**Exercise aim:**
Print, exactly as written, every line from the first line of the records below through the line containing "members. At the", and nothing further.

[Information given Boundary: Start]

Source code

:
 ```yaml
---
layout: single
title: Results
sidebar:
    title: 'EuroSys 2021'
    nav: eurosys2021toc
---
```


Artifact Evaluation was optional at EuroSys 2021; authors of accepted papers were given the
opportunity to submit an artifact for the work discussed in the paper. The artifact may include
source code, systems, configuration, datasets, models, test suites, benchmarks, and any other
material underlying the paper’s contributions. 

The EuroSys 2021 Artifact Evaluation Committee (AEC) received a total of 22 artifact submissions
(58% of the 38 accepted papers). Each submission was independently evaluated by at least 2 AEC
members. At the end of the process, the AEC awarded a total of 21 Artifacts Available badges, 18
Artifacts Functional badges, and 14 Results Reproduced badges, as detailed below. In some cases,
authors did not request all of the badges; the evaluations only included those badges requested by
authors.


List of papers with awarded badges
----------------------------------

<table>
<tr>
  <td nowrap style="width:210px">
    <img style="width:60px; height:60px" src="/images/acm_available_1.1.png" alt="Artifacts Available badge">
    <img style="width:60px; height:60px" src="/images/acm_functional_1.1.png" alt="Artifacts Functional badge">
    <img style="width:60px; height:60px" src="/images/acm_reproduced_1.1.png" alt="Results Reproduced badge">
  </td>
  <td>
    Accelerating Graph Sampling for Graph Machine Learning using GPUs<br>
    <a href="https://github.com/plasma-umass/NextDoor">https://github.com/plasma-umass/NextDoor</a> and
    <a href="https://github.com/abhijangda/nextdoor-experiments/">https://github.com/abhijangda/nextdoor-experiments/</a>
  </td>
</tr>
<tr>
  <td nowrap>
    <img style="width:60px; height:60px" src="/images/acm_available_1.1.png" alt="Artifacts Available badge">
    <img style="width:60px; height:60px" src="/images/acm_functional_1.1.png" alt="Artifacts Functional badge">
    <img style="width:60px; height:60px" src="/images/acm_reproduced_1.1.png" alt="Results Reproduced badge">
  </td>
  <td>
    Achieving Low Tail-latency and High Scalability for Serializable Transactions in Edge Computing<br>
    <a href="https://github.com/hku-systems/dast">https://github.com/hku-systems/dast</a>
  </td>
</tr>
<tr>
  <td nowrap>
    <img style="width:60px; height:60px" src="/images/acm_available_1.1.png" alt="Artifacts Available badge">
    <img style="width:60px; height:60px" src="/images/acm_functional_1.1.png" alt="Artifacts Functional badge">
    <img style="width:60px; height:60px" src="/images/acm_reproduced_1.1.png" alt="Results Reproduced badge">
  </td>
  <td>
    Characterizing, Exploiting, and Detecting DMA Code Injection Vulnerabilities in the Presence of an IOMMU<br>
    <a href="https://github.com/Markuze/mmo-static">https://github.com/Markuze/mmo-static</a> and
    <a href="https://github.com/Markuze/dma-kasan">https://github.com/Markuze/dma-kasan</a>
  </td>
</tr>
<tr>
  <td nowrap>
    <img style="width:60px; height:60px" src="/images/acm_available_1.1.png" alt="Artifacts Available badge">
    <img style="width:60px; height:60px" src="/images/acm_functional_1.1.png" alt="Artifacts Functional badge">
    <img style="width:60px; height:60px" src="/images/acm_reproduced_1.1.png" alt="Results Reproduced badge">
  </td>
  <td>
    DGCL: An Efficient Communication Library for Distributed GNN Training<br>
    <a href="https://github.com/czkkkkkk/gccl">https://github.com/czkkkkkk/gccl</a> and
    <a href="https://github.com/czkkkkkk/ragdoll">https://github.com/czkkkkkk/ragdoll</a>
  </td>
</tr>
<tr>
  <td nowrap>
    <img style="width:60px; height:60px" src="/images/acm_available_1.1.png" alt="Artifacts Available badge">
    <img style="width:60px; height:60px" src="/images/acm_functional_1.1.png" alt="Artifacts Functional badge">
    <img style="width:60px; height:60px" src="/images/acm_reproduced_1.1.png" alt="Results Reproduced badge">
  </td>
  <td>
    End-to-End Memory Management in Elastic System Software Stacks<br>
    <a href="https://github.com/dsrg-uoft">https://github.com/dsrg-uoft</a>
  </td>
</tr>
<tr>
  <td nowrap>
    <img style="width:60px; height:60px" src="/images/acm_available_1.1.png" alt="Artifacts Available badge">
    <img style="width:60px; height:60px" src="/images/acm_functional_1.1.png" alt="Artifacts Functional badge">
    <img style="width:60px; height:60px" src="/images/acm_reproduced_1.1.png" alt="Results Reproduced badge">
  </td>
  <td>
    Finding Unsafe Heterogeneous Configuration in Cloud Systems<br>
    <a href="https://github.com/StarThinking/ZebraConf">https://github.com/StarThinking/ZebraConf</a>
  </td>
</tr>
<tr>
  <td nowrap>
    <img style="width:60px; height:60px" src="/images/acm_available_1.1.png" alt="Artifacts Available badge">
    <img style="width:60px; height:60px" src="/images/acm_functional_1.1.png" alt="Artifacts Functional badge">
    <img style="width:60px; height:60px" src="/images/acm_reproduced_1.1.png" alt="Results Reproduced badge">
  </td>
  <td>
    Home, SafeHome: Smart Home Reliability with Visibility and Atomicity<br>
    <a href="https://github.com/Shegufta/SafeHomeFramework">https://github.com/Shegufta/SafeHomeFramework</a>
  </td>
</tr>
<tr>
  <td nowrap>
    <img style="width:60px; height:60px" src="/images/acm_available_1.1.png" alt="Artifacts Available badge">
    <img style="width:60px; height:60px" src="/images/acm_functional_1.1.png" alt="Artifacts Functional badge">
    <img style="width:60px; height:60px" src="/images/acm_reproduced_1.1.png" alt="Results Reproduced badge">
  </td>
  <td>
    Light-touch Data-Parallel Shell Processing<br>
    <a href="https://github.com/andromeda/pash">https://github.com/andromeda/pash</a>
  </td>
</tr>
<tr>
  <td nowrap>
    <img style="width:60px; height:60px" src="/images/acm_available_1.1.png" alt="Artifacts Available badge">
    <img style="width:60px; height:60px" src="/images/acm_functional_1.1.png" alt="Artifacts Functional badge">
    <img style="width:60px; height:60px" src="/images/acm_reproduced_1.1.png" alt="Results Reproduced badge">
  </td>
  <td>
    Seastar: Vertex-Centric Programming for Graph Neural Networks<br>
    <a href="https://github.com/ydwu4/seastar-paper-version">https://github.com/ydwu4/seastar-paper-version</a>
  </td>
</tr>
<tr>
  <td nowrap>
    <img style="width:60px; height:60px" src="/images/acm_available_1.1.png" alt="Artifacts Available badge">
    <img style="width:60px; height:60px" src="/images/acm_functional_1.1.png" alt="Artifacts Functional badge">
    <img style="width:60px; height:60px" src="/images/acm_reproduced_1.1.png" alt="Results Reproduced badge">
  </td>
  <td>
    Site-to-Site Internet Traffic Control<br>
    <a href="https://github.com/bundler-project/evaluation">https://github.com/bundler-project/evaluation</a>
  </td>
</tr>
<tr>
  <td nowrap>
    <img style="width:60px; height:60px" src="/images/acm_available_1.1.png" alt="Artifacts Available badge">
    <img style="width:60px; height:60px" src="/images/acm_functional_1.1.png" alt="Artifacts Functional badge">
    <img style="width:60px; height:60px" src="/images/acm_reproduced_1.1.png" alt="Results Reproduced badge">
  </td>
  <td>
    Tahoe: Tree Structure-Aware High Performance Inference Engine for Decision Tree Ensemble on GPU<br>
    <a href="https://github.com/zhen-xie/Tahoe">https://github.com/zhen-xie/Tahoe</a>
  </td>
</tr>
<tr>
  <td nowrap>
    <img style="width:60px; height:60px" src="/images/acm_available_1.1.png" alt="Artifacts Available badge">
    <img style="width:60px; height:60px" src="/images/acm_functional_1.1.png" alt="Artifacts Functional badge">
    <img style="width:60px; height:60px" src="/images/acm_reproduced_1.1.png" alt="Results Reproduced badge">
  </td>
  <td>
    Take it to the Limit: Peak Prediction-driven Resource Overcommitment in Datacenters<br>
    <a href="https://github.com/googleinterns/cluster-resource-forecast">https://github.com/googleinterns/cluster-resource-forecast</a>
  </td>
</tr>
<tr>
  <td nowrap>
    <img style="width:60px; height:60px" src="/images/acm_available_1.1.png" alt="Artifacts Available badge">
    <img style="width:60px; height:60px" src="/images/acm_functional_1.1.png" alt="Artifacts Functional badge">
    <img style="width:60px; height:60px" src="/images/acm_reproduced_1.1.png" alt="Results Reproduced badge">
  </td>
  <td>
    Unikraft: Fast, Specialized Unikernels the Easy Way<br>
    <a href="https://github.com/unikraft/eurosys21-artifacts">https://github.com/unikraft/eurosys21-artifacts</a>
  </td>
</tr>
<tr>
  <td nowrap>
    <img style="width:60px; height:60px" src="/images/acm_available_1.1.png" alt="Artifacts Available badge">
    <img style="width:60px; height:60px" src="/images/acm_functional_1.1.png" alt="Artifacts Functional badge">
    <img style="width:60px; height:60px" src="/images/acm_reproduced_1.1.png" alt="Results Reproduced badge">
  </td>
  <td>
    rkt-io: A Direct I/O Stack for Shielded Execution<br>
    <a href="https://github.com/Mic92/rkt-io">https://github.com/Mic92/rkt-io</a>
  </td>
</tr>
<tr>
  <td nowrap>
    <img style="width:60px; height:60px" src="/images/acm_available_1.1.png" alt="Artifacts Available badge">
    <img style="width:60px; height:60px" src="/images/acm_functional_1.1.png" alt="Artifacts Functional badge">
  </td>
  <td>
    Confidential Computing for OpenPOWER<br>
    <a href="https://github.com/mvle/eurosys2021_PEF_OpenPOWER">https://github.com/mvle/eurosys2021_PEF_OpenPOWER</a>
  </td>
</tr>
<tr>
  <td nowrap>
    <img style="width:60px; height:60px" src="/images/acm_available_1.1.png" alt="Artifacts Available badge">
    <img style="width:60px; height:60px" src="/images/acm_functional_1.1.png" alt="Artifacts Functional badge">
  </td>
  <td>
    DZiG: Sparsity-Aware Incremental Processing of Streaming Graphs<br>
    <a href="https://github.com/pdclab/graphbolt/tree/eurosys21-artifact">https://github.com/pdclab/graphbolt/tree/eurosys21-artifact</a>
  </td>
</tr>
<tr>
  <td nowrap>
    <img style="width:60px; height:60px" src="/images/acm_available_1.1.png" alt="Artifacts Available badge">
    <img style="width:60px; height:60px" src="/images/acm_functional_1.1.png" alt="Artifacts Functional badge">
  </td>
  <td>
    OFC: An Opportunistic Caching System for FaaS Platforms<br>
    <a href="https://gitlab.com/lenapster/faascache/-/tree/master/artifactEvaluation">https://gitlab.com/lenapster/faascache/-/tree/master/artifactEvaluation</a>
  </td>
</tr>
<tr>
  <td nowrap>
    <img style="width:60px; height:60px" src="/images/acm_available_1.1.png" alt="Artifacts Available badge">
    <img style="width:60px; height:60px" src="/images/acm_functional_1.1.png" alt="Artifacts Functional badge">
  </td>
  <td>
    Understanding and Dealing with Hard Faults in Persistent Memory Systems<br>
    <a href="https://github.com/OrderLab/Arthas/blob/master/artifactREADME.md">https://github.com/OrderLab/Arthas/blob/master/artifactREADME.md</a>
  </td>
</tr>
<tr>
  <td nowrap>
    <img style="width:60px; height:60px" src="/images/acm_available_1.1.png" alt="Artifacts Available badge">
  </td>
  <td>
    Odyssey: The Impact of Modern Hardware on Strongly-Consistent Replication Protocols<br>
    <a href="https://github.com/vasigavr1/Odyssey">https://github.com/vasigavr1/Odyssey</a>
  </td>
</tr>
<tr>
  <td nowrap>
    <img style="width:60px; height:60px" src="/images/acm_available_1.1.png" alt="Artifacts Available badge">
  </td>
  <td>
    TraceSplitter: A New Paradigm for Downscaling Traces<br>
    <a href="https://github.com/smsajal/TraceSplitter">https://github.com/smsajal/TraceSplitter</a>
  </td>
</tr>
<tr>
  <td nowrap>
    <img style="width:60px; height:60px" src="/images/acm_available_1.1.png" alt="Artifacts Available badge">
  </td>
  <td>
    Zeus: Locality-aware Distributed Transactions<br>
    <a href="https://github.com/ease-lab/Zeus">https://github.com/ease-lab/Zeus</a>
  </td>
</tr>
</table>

[Information given Boundary: End]

**Exercise result:**
Source code

:
 ```yaml
---
layout: single
title: Results
sidebar:
    title: 'EuroSys 2021'
    nav: eurosys2021toc
---
```


Artifact Evaluation was optional at EuroSys 2021; authors of accepted papers were given the
opportunity to submit an artifact for the work discussed in the paper. The artifact may include
source code, systems, configuration, datasets, models, test suites, benchmarks, and any other
material underlying the paper’s contributions. 

The EuroSys 2021 Artifact Evaluation Committee (AEC) received a total of 22 artifact submissions
(58% of the 38 accepted papers). Each submission was independently evaluated by at least 2 AEC
members. At the end of the process, the AEC awarded a total of 21 Artifacts Available badges, 18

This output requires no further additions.